He didn't come right out and say it Monday night, but Gass, a 1974 Greencastle High School graduate, had to be thinking: "It's wonderful to be here, it's certainly a thrill. You're such a lovely audience, we'd like to take you home with us, we'd love to take you home ..."
Of course those lyrics come from "Sgt. Pepper's Lonely Hearts Club Band," the topic of his 2-1/2-hour presentation before a full house at Watson Forum in the DePauw Center for Contemporary Media.
While Beatle lyrics will tell you "it was 20 years ago today, Sgt.
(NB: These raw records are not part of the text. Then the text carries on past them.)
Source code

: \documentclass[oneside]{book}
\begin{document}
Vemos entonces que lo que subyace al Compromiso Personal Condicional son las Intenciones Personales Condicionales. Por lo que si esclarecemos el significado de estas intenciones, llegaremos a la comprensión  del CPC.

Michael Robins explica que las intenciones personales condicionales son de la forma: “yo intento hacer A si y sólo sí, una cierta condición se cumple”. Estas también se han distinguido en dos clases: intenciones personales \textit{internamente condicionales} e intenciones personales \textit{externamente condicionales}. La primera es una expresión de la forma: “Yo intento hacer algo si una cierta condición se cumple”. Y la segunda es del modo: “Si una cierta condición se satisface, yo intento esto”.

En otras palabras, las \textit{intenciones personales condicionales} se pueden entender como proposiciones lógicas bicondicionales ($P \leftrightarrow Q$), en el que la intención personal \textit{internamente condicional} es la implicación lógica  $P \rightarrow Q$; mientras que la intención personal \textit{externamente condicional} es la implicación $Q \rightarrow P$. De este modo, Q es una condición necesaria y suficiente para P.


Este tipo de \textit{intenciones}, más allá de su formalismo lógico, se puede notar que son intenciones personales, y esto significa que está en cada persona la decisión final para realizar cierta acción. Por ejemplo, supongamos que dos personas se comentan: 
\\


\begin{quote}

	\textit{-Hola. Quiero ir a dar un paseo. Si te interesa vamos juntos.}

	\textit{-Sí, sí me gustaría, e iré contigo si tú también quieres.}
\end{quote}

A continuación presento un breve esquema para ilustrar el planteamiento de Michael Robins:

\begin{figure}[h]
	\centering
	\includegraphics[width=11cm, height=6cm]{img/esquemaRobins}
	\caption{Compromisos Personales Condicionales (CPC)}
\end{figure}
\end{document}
Pepper taught the band to play," 2012 is marking the 45th anniversary of the album Rolling Stone has called "the most important rock 'n' roll album ever made ... by the greatest rock 'n' roll group of all time."
With such familiar songs as "With a Little Help from My Friends," "Lucy in the Sky with Diamonds" and "A Day in the Life" included, the album was No. 1 on Rolling Stone magazine's 2005 list of the 500 Greatest Albums of All Time.
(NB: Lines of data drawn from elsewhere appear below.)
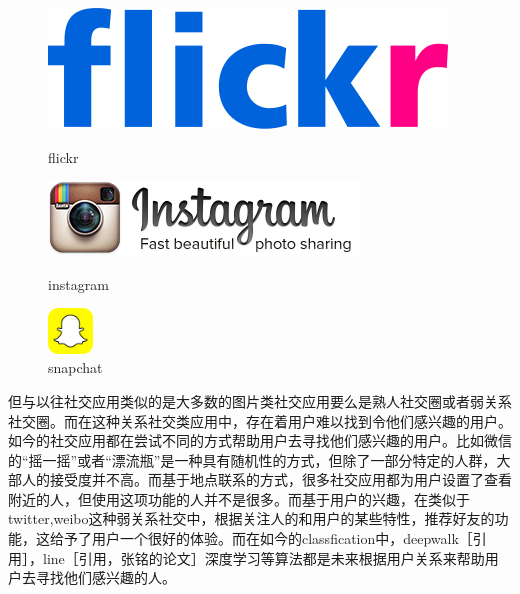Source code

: \begin{figure}[h] 
\begin{minipage}[t]{0.3\linewidth}
\centering
\includegraphics[width=\textwidth]{img/chap1/flickr.png}
\caption{flickr \label{flickr}}
\end{minipage}
\hfill
\begin{minipage}[t]{0.3\linewidth}
\centering
\includegraphics[width=\textwidth]{img/chap1/instagram.png}
\caption{instagram\label{instagram}}
\end{minipage}
\begin{minipage}[t]{0.3\linewidth}
\centering
\includegraphics[width=1.2cm,height=1.2cm]{img/chap1/snapchat.png}
\caption{snapchat\label{snapchat}}
\end{minipage}

\end{figure}

但与以往社交应用类似的是大多数的图片类社交应用要么是熟人社交圈或者弱关系社交圈。而在这种关系社交类应用中，存在着用户难以找到令他们感兴趣的用户。如今的社交应用都在尝试不同的方式帮助用户去寻找他们感兴趣的用户。比如微信的“摇一摇”或者“漂流瓶”是一种具有随机性的方式，但除了一部分特定的人群，大部人的接受度并不高。而基于地点联系的方式，很多社交应用都为用户设置了查看附近的人，但使用这项功能的人并不是很多。而基于用户的兴趣，在类似于twitter,weibo这种弱关系社交中，根据关注人的和用户的某些特性，推荐好友的功能，这给予了用户一个很好的体验。而在如今的classfication中，deepwalk［引用］，line［引用，张铭的论文］深度学习等算法都是未来根据用户关系来帮助用户去寻找他们感兴趣的人。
Gass recalled his own personal indoctrination into the world of Sgt. Pepper's Lonely Hearts Club Band, a fictitious Beatles' alter-ego concept that Paul McCartney devised. The album was released in June 1967 following more than 700 studio hours of work by The Beatles, and it created an immediate stir.
"My own experience involved bringing it home from Downbeat Records," Gass said in reference to the old Greencastle record shop that operated across from the library at Vine and Walnut streets.
"I had to hear it," Gass gushed, "and I had to hear it again. You didn't want to be that guy going to school the next day and saying, 'I don't get it.'"
Prior to "Sgt. Pepper," albums mostly had been collections of unrelated songs. Kids bought 45-rpm singles while adults who wanted to listen to soundtracks from musicals and long versions of classical music, mainly bought albums, Gass suggested.
"Then The Beatles come along, and they're so good, everybody's buying Beatles' albums," he added.
The Sgt. Pepper album, Gass said, enabled The Beatles to "inhabit the role of a fictitious band and no longer be constrained by the idea 'we're The Beatles and we play guitars.'"
In the studio, he stressed, the album meant The Beatles had gone well beyond what they could go out on stage and play. There was no way to make Sgt. Pepper work on stage or at second base of some giant stadium venue.
"The age span in this room is freaking me out," he laughed. "I'm used to an audience of 18-21 year olds who believe everything I say. I'm not used to having reality checkers in the room."
While being such an important rock 'n' roll touchstone, the Sgt. Pepper album certainly isn't meant for the technology of today, Gass assured.
"It's the worst album there is for the iPod generation," he said, later decrying how the students in his IU classes listen to everything through the little white ear buds of their iPod.
"I feel sorry for those people," he said. "It's like we've degraded sound to the point where it's like we're looking at Xerox copies of Picassos."
In going over each of the tracks on the album, Gass provided insights from his nearly 50 years as a Beatles devotee.
He noted, for example, how there is relatively little dead space between the songs on the album in an effort to reinforce the idea you are listening to a live show by the Lonely Hearts Club Band.
"It was as if there were something going on at all times," Gass said, "like some psychedelic 'Ed Sullivan Show' or something."
At the end of the opening title track, the song introduces Billy Shears (aka Ringo Starr), who immediately launches into "With a Little Help From My Friends," characterized by Gass as "the greatest of all the Ringo songs."
And why wouldn't it be, he reasoned, "whenever you've got Ringo singing," Gass pointed out, "that means you've got the greatest back-up singers in the world behind him."
Meanwhile, the "friends" in Ringo's song and the supposed LSD reference ("pure coincidence," Gass says) in the song title "Lucy in the Sky with Diamonds" have led many to consider Sgt. Pepper as The Beatles' "drug album."
And Gass admitted he has had some difficulty in dealing with that aspect in his IU class.
"It's hard (talking about it) in my class," he said, "because The Beatles took them (drugs) -- I don't know if you know that or not," he added to laughter. "But it was part of the culture of the time."
As he plays portions of each song, providing insight, inside info and informative tidbits about each, it's as if Gass is hearing the music for the first time along with his audience.
"Boy, they're good," he gushed after one audio clip. "What a great band."
And later Gass apologizes for moving through the play list quickly to keep his appearance from continuing on into Tuesday morning, although the audience would have gladly stayed that long. "Boy, it's a hard album to rush through," he sighs.
And as he plays the final chord of the album's final cut ("A Day in the Life"), Gass is exuberant on the Watson Forum stage.
"Wow," he exclaims, "it's as if we've been listening to Brahms' Fourth (Symphony) but I don't think Brahms is this good."
As he shuts down his multi-media system, Gass exhales, "Ah, 45 years," before urging his audience to "listen to 'Sgt. Pepper' all the way through."
One of Glenn Gass' own thrills for this homecoming occasion was having his father, Clint Gass, professor emeritus of mathematics at DePauw University, actually in the audience Monday night.
"My Dad originally hated The Beatles," he smiled. "Now he likes The Beatles."
As the final comment of the evening-ending question-and-answer session, Clint Gass addressed his change of heart toward his son's obsession.
"I never thought the day would come," he said, "that I would, by choice, come and listen to something about The Beatles."
As the room cleared, Glenn Gass was asked to disclose his favorite Beatles' song.
Pausing to think a few seconds, he shook his head.
"I can't answer that," he admitted.
It was easily the only thing he couldn't answer all night.